What is needed.
Return the entries below verbatim. Pictures stay out.

Source texts of formatted documents
====================

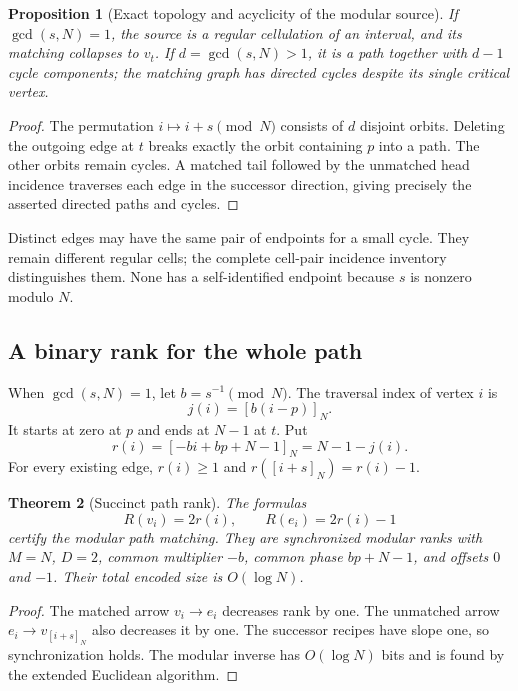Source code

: \documentclass[11pt,letterpaper]{article}
\newtheorem{theorem}{Theorem}[section]
\newtheorem{proposition}[theorem]{Proposition}
\theoremstyle{definition}
\theoremstyle{remark}\newtheorem{remark}[theorem]{Remark}
\newcommand{\res}[2]{\left[#1\right]_{#2}}
\begin{document}
\begin{proposition}[Exact topology and acyclicity of the modular source]
\label{prop:path}
If $\gcd(s,N)=1$, the source is a regular cellulation of an interval, and its matching collapses to $v_t$. If $d=\gcd(s,N)>1$, it is a path together with $d-1$ cycle components; the matching graph has directed cycles despite its single critical vertex.
\end{proposition}
\begin{proof}
The permutation $i\mapsto i+s\pmod N$ consists of $d$ disjoint orbits. Deleting the outgoing edge at $t$ breaks exactly the orbit containing $p$ into a path. The other orbits remain cycles. A matched tail followed by the unmatched head incidence traverses each edge in the successor direction, giving precisely the asserted directed paths and cycles.
\end{proof}

Distinct edges may have the same pair of endpoints for a small cycle. They remain different regular cells; the complete cell-pair incidence inventory distinguishes them. None has a self-identified endpoint because $s$ is nonzero modulo $N$.

\subsection{A binary rank for the whole path}

When $\gcd(s,N)=1$, let $b=s^{-1}\pmod N$. The traversal index of vertex $i$ is
\[
                         j(i)=\res{b(i-p)}{N}.
\]
It starts at zero at $p$ and ends at $N-1$ at $t$. Put
\begin{equation}
 r(i)=\res{-bi+bp+N-1}{N}=N-1-j(i).
 \label{eq:pathres}
\end{equation}
For every existing edge, $r(i)\geq1$ and $r(\res{i+s}{N})=r(i)-1$.

\begin{theorem}[Succinct path rank]
\label{thm:pathrank}
The formulas
\[
                  R(v_i)=2r(i),\qquad R(e_i)=2r(i)-1
\]
certify the modular path matching. They are synchronized modular ranks with $M=N$, $D=2$, common multiplier $-b$, common phase $bp+N-1$, and offsets $0$ and $-1$. Their total encoded size is $O(\log N)$.
\end{theorem}
\begin{proof}
The matched arrow $v_i\to e_i$ decreases rank by one. The unmatched arrow $e_i\to v_{\res{i+s}{N}}$ also decreases it by one. The successor recipes have slope one, so synchronization holds. The modular inverse has $O(\log N)$ bits and is found by the extended Euclidean algorithm.
\end{proof}
\end{document}
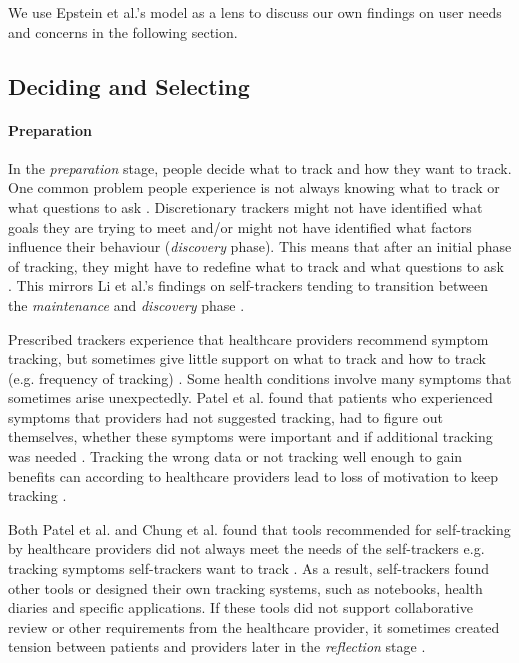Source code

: We use Epstein et al.'s model as a lens to discuss our own findings on user needs and concerns in the following section. 

\subsection{Deciding and Selecting}
\paragraph{Preparation}
In the \textit{preparation} stage, people decide what to track and how they want to track. One common problem people experience is not always knowing what to track or what questions to ask \citep{Li2011, Choe2014, Chung2015, Patel2012}. Discretionary trackers might not have identified what goals they are trying to meet and/or might not have identified what factors influence their behaviour (\textit{discovery} phase). This means that after an initial phase of tracking, they might have to redefine what to track and what questions to ask \citep{Choe2014}. This mirrors  Li et al.'s findings on self-trackers tending to transition between the \textit{maintenance} and \textit{discovery} phase \citep{Li2011}. 

Prescribed trackers experience that healthcare providers recommend symptom tracking, but sometimes give little support on what to track and how to track (e.g. frequency of tracking) \citep{Patel2012}. Some health conditions involve many symptoms that sometimes arise unexpectedly. Patel et al. found that patients who experienced symptoms that providers had not suggested tracking, had to figure out themselves, whether these symptoms were important and if additional tracking was needed \citep{Patel2012}. Tracking the wrong data or not tracking well enough to gain benefits can according to healthcare providers lead to loss of motivation to keep tracking \citep{Chung2015}.  

Both Patel et al. and Chung et al. found that tools recommended for self-tracking by healthcare providers did not always meet the needs of the self-trackers e.g. tracking symptoms self-trackers want to track \citep{Patel2012, Chung2016}. As a result, self-trackers found other tools or designed their own tracking systems, such as notebooks, health diaries and specific applications. If these tools did not support collaborative review or other requirements from the healthcare provider, it sometimes created tension between patients and providers later in the \textit{reflection} stage \citep{Chung2016}. 

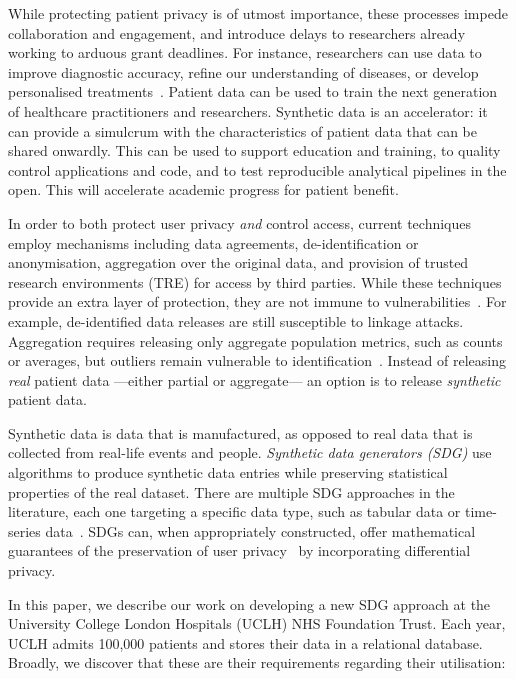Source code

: \documentclass[11pt]{article}
\begin{document}
While protecting patient privacy is of utmost importance, these processes impede collaboration and engagement, and introduce delays to researchers already working to arduous grant deadlines. For instance, researchers can use data to improve diagnostic accuracy, refine our understanding of diseases, or develop personalised treatments~\cite{tucker2020}. Patient data can be used to train the next generation of healthcare practitioners and researchers. Synthetic data is an accelerator: it can provide a simulcrum with the characteristics of patient data that can be shared onwardly. This can be used to support education and training, to quality control applications and code, and to test reproducible analytical pipelines in the open. This will accelerate academic progress for patient benefit.

In order to both protect user privacy \emph{and} control access, current techniques employ mechanisms including data agreements, de-identification or anonymisation, aggregation over the original data, and provision of trusted research environments (TRE) for access by third parties. While these techniques provide an extra layer of protection, they are not immune to vulnerabilities~\cite{near2021}. For example, de-identified data releases are still susceptible to linkage attacks. Aggregation requires releasing only aggregate population metrics, such as counts or averages, but outliers remain vulnerable to identification~\cite{tucker2020}. Instead of releasing \emph{real} patient data ---either partial or aggregate--- an option is to release \emph{synthetic} patient data. 

Synthetic data is data that is manufactured, as opposed to real data that is collected from real-life events and people. \emph{Synthetic data generators (SDG)} use algorithms to produce synthetic data entries while preserving statistical properties of the real dataset. There are multiple SDG approaches in the literature, each one targeting a specific data type, such as tabular data or time-series data~\cite{DBLP:journals/corr/abs-2205-03257}.
SDGs can, when appropriately constructed, offer mathematical guarantees of the preservation of user privacy~\cite{Kopp2021MicrosoftSD, Cai2023} by incorporating differential privacy.

In this paper, we describe our work on developing a new SDG approach at the University College London Hospitals (UCLH) NHS Foundation Trust. Each year, UCLH admits 100,000 patients and stores their data in a relational database. Broadly, we discover that these are their requirements regarding their utilisation:
\end{document}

====================

Answer space.
Source code

: \documentclass[11pt,letterpaper]{article}
\newtheorem{theorem}{Theorem}[section]
\newtheorem{proposition}[theorem]{Proposition}
\theoremstyle{definition}
\theoremstyle{remark}\newtheorem{remark}[theorem]{Remark}
\newcommand{\res}[2]{\left[#1\right]_{#2}}
\begin{document}
\begin{proposition}[Exact topology and acyclicity of the modular source]
\label{prop:path}
If $\gcd(s,N)=1$, the source is a regular cellulation of an interval, and its matching collapses to $v_t$. If $d=\gcd(s,N)>1$, it is a path together with $d-1$ cycle components; the matching graph has directed cycles despite its single critical vertex.
\end{proposition}
\begin{proof}
The permutation $i\mapsto i+s\pmod N$ consists of $d$ disjoint orbits. Deleting the outgoing edge at $t$ breaks exactly the orbit containing $p$ into a path. The other orbits remain cycles. A matched tail followed by the unmatched head incidence traverses each edge in the successor direction, giving precisely the asserted directed paths and cycles.
\end{proof}

Distinct edges may have the same pair of endpoints for a small cycle. They remain different regular cells; the complete cell-pair incidence inventory distinguishes them. None has a self-identified endpoint because $s$ is nonzero modulo $N$.

\subsection{A binary rank for the whole path}

When $\gcd(s,N)=1$, let $b=s^{-1}\pmod N$. The traversal index of vertex $i$ is
\[
                         j(i)=\res{b(i-p)}{N}.
\]
It starts at zero at $p$ and ends at $N-1$ at $t$. Put
\begin{equation}
 r(i)=\res{-bi+bp+N-1}{N}=N-1-j(i).
 \label{eq:pathres}
\end{equation}
For every existing edge, $r(i)\geq1$ and $r(\res{i+s}{N})=r(i)-1$.

\begin{theorem}[Succinct path rank]
\label{thm:pathrank}
The formulas
\[
                  R(v_i)=2r(i),\qquad R(e_i)=2r(i)-1
\]
certify the modular path matching. They are synchronized modular ranks with $M=N$, $D=2$, common multiplier $-b$, common phase $bp+N-1$, and offsets $0$ and $-1$. Their total encoded size is $O(\log N)$.
\end{theorem}
\begin{proof}
The matched arrow $v_i\to e_i$ decreases rank by one. The unmatched arrow $e_i\to v_{\res{i+s}{N}}$ also decreases it by one. The successor recipes have slope one, so synchronization holds. The modular inverse has $O(\log N)$ bits and is found by the extended Euclidean algorithm.
\end{proof}
\end{document}
Source code

: We use Epstein et al.'s model as a lens to discuss our own findings on user needs and concerns in the following section. 

\subsection{Deciding and Selecting}
\paragraph{Preparation}
In the \textit{preparation} stage, people decide what to track and how they want to track. One common problem people experience is not always knowing what to track or what questions to ask \citep{Li2011, Choe2014, Chung2015, Patel2012}. Discretionary trackers might not have identified what goals they are trying to meet and/or might not have identified what factors influence their behaviour (\textit{discovery} phase). This means that after an initial phase of tracking, they might have to redefine what to track and what questions to ask \citep{Choe2014}. This mirrors  Li et al.'s findings on self-trackers tending to transition between the \textit{maintenance} and \textit{discovery} phase \citep{Li2011}. 

Prescribed trackers experience that healthcare providers recommend symptom tracking, but sometimes give little support on what to track and how to track (e.g. frequency of tracking) \citep{Patel2012}. Some health conditions involve many symptoms that sometimes arise unexpectedly. Patel et al. found that patients who experienced symptoms that providers had not suggested tracking, had to figure out themselves, whether these symptoms were important and if additional tracking was needed \citep{Patel2012}. Tracking the wrong data or not tracking well enough to gain benefits can according to healthcare providers lead to loss of motivation to keep tracking \citep{Chung2015}.  

Both Patel et al. and Chung et al. found that tools recommended for self-tracking by healthcare providers did not always meet the needs of the self-trackers e.g. tracking symptoms self-trackers want to track \citep{Patel2012, Chung2016}. As a result, self-trackers found other tools or designed their own tracking systems, such as notebooks, health diaries and specific applications. If these tools did not support collaborative review or other requirements from the healthcare provider, it sometimes created tension between patients and providers later in the \textit{reflection} stage \citep{Chung2016}. 

Source code

: \documentclass[11pt]{article}
\begin{document}
While protecting patient privacy is of utmost importance, these processes impede collaboration and engagement, and introduce delays to researchers already working to arduous grant deadlines. For instance, researchers can use data to improve diagnostic accuracy, refine our understanding of diseases, or develop personalised treatments~\cite{tucker2020}. Patient data can be used to train the next generation of healthcare practitioners and researchers. Synthetic data is an accelerator: it can provide a simulcrum with the characteristics of patient data that can be shared onwardly. This can be used to support education and training, to quality control applications and code, and to test reproducible analytical pipelines in the open. This will accelerate academic progress for patient benefit.

In order to both protect user privacy \emph{and} control access, current techniques employ mechanisms including data agreements, de-identification or anonymisation, aggregation over the original data, and provision of trusted research environments (TRE) for access by third parties. While these techniques provide an extra layer of protection, they are not immune to vulnerabilities~\cite{near2021}. For example, de-identified data releases are still susceptible to linkage attacks. Aggregation requires releasing only aggregate population metrics, such as counts or averages, but outliers remain vulnerable to identification~\cite{tucker2020}. Instead of releasing \emph{real} patient data ---either partial or aggregate--- an option is to release \emph{synthetic} patient data. 

Synthetic data is data that is manufactured, as opposed to real data that is collected from real-life events and people. \emph{Synthetic data generators (SDG)} use algorithms to produce synthetic data entries while preserving statistical properties of the real dataset. There are multiple SDG approaches in the literature, each one targeting a specific data type, such as tabular data or time-series data~\cite{DBLP:journals/corr/abs-2205-03257}.
SDGs can, when appropriately constructed, offer mathematical guarantees of the preservation of user privacy~\cite{Kopp2021MicrosoftSD, Cai2023} by incorporating differential privacy.

In this paper, we describe our work on developing a new SDG approach at the University College London Hospitals (UCLH) NHS Foundation Trust. Each year, UCLH admits 100,000 patients and stores their data in a relational database. Broadly, we discover that these are their requirements regarding their utilisation:
\end{document}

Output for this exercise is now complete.